I have been reading through the NEWBIES Sticky Thread and many other posts relating to my case regarding TWO parking fines I received in 2016 and 2017 from Britannia Parking.

Following the advice I received from the forums, and without reading too much into it I have up until this point ignored all comunication received from various debt collectors and up until most recently, BW Legal.

Following the communication from BW Legal, I spoke to a solicitor who practices Civil Law (family friend - I did not pay for this service) who consequently wrote me a letter which basically told them to kindly told them to **** off while also being a sort of SAR.

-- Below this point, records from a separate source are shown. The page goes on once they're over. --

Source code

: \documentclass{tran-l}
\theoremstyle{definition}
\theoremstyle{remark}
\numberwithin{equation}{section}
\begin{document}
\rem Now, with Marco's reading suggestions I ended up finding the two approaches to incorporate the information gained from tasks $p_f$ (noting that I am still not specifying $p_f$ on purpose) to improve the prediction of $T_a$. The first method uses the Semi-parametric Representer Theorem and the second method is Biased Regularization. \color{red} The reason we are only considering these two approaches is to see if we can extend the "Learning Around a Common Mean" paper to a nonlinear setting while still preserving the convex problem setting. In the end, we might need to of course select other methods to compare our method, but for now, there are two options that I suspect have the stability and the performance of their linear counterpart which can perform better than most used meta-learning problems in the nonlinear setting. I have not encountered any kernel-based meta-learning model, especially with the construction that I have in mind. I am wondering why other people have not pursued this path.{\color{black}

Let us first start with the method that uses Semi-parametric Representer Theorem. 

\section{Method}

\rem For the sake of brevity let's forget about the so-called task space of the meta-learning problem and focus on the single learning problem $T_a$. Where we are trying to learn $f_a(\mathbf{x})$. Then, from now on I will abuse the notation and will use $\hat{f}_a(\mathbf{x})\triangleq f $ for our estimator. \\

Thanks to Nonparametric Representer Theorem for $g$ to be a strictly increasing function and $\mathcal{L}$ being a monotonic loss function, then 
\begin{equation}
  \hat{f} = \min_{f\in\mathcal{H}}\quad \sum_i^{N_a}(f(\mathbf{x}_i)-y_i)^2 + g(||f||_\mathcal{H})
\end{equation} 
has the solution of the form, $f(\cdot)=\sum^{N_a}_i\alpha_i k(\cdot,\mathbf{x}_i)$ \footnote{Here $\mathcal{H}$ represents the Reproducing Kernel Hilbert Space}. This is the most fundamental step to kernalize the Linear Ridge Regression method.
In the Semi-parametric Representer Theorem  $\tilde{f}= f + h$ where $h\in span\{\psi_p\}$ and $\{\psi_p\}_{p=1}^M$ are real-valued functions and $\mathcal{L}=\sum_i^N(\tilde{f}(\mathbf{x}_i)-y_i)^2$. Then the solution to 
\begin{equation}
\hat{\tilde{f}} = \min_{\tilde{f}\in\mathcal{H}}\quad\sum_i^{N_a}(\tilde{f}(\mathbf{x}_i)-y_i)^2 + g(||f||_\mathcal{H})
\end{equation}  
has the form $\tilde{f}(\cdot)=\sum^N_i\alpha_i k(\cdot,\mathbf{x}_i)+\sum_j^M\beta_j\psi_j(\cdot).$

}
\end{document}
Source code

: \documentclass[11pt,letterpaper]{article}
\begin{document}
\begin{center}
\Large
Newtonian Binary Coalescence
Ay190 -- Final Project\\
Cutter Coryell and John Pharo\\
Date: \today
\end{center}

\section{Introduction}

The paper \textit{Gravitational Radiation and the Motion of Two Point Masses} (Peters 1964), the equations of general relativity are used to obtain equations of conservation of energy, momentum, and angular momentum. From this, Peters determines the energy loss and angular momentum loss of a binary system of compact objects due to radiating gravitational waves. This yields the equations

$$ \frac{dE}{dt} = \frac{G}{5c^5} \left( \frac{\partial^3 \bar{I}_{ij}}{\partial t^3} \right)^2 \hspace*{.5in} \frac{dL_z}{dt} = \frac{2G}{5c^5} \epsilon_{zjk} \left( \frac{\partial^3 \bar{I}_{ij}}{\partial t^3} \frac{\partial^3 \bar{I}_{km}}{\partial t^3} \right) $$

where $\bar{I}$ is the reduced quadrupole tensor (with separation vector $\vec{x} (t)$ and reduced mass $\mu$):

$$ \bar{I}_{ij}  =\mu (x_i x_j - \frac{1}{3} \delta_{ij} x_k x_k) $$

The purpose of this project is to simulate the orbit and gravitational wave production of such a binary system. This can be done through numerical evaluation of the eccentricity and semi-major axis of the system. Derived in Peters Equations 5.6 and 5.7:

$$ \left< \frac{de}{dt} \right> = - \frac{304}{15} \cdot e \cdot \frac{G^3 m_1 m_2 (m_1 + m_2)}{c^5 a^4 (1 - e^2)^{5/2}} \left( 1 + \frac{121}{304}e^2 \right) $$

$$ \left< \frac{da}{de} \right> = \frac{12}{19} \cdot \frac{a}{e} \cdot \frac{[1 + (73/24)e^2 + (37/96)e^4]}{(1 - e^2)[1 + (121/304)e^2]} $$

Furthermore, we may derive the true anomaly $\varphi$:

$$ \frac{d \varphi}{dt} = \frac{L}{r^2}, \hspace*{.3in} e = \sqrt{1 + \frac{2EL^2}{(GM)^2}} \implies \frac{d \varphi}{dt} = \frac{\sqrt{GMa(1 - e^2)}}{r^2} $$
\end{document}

This has not really got me anywhere and I have since been issued TWO claim forms.

I KNOW that from the information already posted that I need to respond to this claim on, but I am stuck to where I go from here.

Bear in mind that I have TWO parking fines within three months of each other - how can I form any sort of valid defence for this?

Thanks in advance..


  • KeithPKeithP Forumite
    25.8K posts
    Part of the Furniture 10,000 Posts Name Dropper
    What are the Issue Dates on each of your Claim Forms?

    Did they come from the County Court Business Centre in Northampton, or from somewhere else?
  • NevTheDogNevTheDog Forumite
    13 posts
    10 Posts First Anniversary
    20th and 22nd Feb.

    Yes they came from this place. I have seen many posts online about this court being a scam, although I’m not sure how much I trust these as I’m seeing conflicting arguments on this.
  • KeithPKeithP Forumite
    25.8K posts
    Part of the Furniture 10,000 Posts Name Dropper
    They are likely genuine.
    You'll find out when you try to do the Acknowledgement of Service.

    With a Claim Issue Date of 20th and 22nd February, you have until Monday 11th March and Wednesday 13th March respectively to do the Acknowledgement of Service, but there is nothing to be gained by delaying it. To do the AoS, follow the guidance offered in a Dropbox link from post #2 of the NEWBIES FAQ sticky thread. About ten minutes work - no thinking required.

    Having done the AoS, you have until 4pm on Monday 25th March 2019 to file the first Defence and Wednesday 27th March 2019 to file the second.

    That's over three weeks away. Loads of time to produce perfect Defences, but don't leave it to the very last minute.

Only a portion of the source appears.